# [DATA EXTRACT]

+---+

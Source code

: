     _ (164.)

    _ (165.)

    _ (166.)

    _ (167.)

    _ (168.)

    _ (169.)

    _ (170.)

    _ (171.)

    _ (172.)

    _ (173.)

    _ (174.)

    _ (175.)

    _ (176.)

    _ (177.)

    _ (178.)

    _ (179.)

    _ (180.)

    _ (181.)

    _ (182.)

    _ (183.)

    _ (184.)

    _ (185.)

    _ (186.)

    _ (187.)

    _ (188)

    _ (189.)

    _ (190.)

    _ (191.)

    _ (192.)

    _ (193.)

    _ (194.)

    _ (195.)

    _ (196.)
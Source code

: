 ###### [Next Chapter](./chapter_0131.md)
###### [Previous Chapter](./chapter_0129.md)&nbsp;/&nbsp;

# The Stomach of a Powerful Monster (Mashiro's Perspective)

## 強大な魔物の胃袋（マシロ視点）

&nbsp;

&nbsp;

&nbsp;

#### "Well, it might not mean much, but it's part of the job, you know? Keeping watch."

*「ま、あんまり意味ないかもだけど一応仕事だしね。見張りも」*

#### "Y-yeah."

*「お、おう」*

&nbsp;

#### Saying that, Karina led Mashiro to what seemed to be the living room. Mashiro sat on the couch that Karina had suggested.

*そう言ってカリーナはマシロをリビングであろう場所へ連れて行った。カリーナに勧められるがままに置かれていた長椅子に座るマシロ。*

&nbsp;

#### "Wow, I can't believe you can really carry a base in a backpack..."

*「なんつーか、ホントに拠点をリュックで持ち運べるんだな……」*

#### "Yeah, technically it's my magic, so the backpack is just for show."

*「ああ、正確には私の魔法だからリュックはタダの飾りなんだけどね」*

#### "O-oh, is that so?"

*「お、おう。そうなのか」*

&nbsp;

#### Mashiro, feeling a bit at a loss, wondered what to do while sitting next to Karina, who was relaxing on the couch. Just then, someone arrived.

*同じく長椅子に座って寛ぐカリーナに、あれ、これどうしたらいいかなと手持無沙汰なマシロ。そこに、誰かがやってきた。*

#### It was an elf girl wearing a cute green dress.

+---+

# [PROBLEM DESCRIPTION]
How many lines in the records include "backpack"? Answer with the number alone.

# [YOUR SOLUTION]
2